In addition to the paintings, prints, and posters chronicling the variety of entertainments that fin-de-siècle Montmartre offered its inhabitants, with its circus, cabarets, cafés and brothels, Henri Toulouse-Lautrec is recognized as a master of portraiture. His first teacher, Léon Bonnat, was best known as a portrait painter, and Lautrec himself described his important one-man exhibition at the Goupil Gallery in London in 1898 as 'Portraits and Other Works'. Indeed, whether in oil, works on paper or prints, portraits dominate Lautrec's oeuvre, with some forty percent of his artistic output falling into this category. Anne Roquebert has noted that 'Lautrec displayed the same skills in his portraits as he did in his scenes from everyday life: an exceptional capacity to capture the essential nature of his models, to portray them naturally, and an ability continually to bring something new to his compositions' (exh. cat., Toulouse-Lautrec, Hayward Gallery, London, 1991, pp. 136-137). Richard Thomson, likewise, has asserted, '[Lautrec's] shrewd psychological analyses of the denizens of Montmartre, and his intricate, humorous, and ambiguous ways of weaving them into the discourse of the day, remain remarkable social and artistic documents' (in exh. cat., Toulouse-Lautrec and Montmartre, Washington D.C., 2005, p. 70).

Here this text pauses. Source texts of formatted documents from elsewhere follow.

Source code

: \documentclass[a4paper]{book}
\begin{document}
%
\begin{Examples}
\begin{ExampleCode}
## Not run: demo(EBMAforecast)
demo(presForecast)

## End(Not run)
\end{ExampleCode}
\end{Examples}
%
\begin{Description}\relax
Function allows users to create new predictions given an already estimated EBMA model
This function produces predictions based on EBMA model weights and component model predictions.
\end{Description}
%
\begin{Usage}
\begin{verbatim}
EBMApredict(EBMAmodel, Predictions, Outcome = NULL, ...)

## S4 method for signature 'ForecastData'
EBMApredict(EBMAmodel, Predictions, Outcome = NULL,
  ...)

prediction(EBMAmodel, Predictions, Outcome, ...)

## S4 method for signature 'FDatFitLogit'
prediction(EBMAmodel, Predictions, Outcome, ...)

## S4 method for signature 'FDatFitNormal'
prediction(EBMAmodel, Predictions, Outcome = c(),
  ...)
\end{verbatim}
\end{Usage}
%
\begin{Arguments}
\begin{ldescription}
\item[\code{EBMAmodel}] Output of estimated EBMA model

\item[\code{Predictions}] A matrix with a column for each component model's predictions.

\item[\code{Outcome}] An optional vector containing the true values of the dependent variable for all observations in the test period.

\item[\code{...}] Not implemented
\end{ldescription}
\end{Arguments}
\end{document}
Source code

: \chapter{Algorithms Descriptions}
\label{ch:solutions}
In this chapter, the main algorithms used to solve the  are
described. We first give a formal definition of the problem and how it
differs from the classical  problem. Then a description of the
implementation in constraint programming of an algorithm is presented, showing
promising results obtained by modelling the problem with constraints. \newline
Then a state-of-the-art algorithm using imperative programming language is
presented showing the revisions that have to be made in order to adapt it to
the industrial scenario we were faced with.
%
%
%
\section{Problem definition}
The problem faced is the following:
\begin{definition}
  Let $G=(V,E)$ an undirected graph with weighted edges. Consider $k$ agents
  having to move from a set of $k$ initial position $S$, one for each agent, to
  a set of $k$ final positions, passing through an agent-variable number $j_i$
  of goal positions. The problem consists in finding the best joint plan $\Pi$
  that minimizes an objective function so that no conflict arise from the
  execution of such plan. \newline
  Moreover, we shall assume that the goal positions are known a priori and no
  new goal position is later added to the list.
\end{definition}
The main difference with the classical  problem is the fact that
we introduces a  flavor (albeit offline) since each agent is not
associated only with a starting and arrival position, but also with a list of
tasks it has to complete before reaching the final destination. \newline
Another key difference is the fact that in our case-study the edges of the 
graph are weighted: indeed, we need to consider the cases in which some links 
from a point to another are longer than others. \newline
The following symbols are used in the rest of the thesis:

Tête de Lady anglaise dates from 1898 and was most likely executed during Lautrec's trip to London for the aforementioned exhibition at the Goupil Gallery, which was the largest exhibition of the artist's work to be held during his lifetime. Dortu records two further pictures with definitively English subjects executed in this year, Soldat anglais fumant sa pipe (Dortu no. P.666; Musée d'Albi) and Bar-Maid (Dortu P. 671; Private collection).